Israel's Future, Pt 2
Daniel 9:24-25
Daniel 9:24‑25 Take your Bible, will you please? And follow it as we study tonight in the ninth chapter of Daniel. Daniel, chapter 9. One of the great exciting prophetic portions of the Word of God, Daniel chapter 9. And we're looking in these days at verses 20 through 27, the last half of the great ninth chapter of Daniel. Now let me see if I can't give you an introduction that will help you to find your focus as we look again at this text.
Jeremiah, the prophet, was a very special man. Jeremiah was known as the weeping prophet. And Jeremiah's role was different than Daniel's.
For Jeremiah lived before the children of Israel were taken into captivity. And his ministry was to warn them about the inevitability of that catastrophic judgment of God. For if there was one thing that Israel cherished it was its independence, its national existence, its autonomy, its personal identification as God's people. But Jeremiah came as a messenger of God to tell them that unless they repented from their sin, they would undergo divine judgment and they would be taken out of their land to become prisoners of a foreign nation.
For years Jeremiah warned them. He warned them in what he said and he put on vivid living demonstrations, object lessons, to show them what was coming. And through all the years of Jeremiah's ministry, nobody listened to him, nobody heeded what he said, they ignored him. They shoved him aside and finally threw him in a pit. But Jeremiah lived to see his prophecies come to pass. He lived to see the Babylonian siege that ended in the capture of the city of Jerusalem and the decimation of the nation. He lived to see an unrepentant, rebellious, sinful people carried off into captivity.

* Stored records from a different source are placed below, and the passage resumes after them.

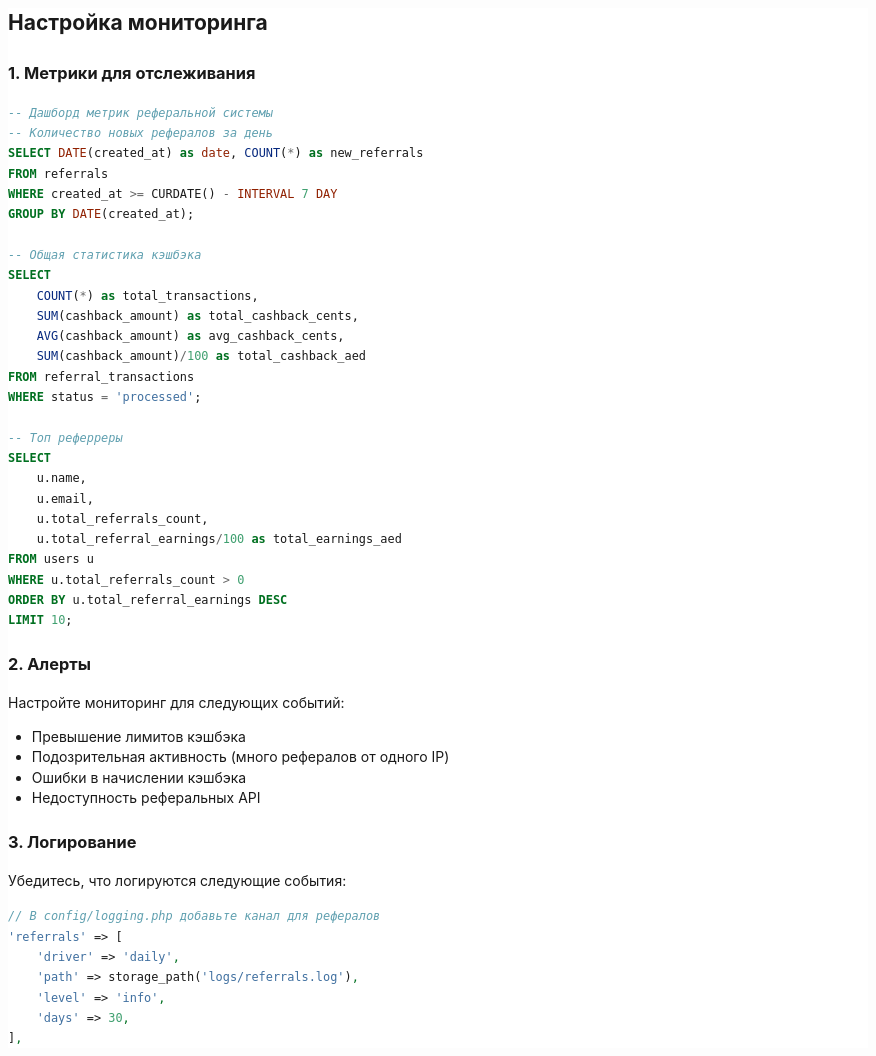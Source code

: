 ## Настройка мониторинга

### 1. Метрики для отслеживания

```sql
-- Дашборд метрик реферальной системы
-- Количество новых рефералов за день
SELECT DATE(created_at) as date, COUNT(*) as new_referrals
FROM referrals 
WHERE created_at >= CURDATE() - INTERVAL 7 DAY
GROUP BY DATE(created_at);

-- Общая статистика кэшбэка
SELECT 
    COUNT(*) as total_transactions,
    SUM(cashback_amount) as total_cashback_cents,
    AVG(cashback_amount) as avg_cashback_cents,
    SUM(cashback_amount)/100 as total_cashback_aed
FROM referral_transactions 
WHERE status = 'processed';

-- Топ реферреры
SELECT 
    u.name,
    u.email,
    u.total_referrals_count,
    u.total_referral_earnings/100 as total_earnings_aed
FROM users u 
WHERE u.total_referrals_count > 0 
ORDER BY u.total_referral_earnings DESC 
LIMIT 10;
```

### 2. Алерты

Настройте мониторинг для следующих событий:

- Превышение лимитов кэшбэка
- Подозрительная активность (много рефералов от одного IP)
- Ошибки в начислении кэшбэка
- Недоступность реферальных API

### 3. Логирование

Убедитесь, что логируются следующие события:

```php
// В config/logging.php добавьте канал для рефералов
'referrals' => [
    'driver' => 'daily',
    'path' => storage_path('logs/referrals.log'),
    'level' => 'info',
    'days' => 30,
],
```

Now Jeremiah wrote of this captivity and it provides for us a very important setting for the ninth chapter of Daniel. In Jeremiah chapter 25 verse 9, Jeremiah wrote this: Behold, I will send and take all the families of the north, saith the Lord, and Nebuchadnezzar the king of Babylon, My servant," God used Nebuchadnezzar, and will bring them against this land and against its inhabitants and against all these nations round about, and will utterly destroy them and make them an horror and an hissing and perpetual desolations. Moreover I will take from them the voice of mirth and the voice of gladness, the voice of the bridegroom and the voice of the bride, the sound of millstones and the light of the lamp and this whole land shall be a desolation and an horror and these nations shall serve the king of Babylon seventy years."
In the twenty-ninth chapter of Jeremiah, this is repeated. Verse l0:
For thus saith the Lord, After seventy years are accomplished at Babylon, I will visit you and perform My good word toward you in causing you to return even unto this place. For I know the thoughts that I think toward you, saith the Lord, thoughts of peace and not of evil. And then verse l2, And then shall you call upon Me and you shall go and pray unto Me and I will hearken unto you and you shall seek Me and find Me when you shall search for Me with all your heart.
And I will be found by you, says the Lord, and I will turn away your captivity and I will gather you from all the nations and from all the places to which I have driven you, saith the Lord, and I will bring you again into the place from which I caused you to be carried away captive.
Now Jeremiah gives the prophecy of the Babylonian captivity and indicates it will last 70 years, first of all, in chapter 25 and then emphasizing not the captivity but the restoration 70 years later, he repeats the prophecy in chapter 29. Now with that in mind, look at the ninth chapter of Daniel and you will see how this all begins. Verse 2, In the first year of his reign,. that is the reign of Darius who was the king of the Medo‑Persian Empire in its first year. The first year of his reign, I Daniel understood by. books the number of the years,"
that is the duration of the captivity, concerning which the Word of the Lord came to Jeremiah the prophet that he would accomplish 70 years in the desolations of Jerusalem."
Now, Daniel is reading Jeremiah. It isn't that Daniel for the first time discovers Jeremiah, he has known what Jeremiah prophesied. But now Daniel has been in captivity 68 or 69 years and he knows that he is very close to the time of the restoration and no doubt he is familiar with the fact that Isaiah predicted that it would be Cyrus who would give the decree to return. And I take it that Darius and Cyrus are the same individual, most likely Darius being a title and Cyrus being his proper name. And so he senses that the fulfillment of Isaiah's indication regarding Cyrus is possible. He knows that he himself has been in captivity for 68 or 69 years and if God started counting the 70 with the first deportation, it has to be very near when the Lord is going to restore his people to his land.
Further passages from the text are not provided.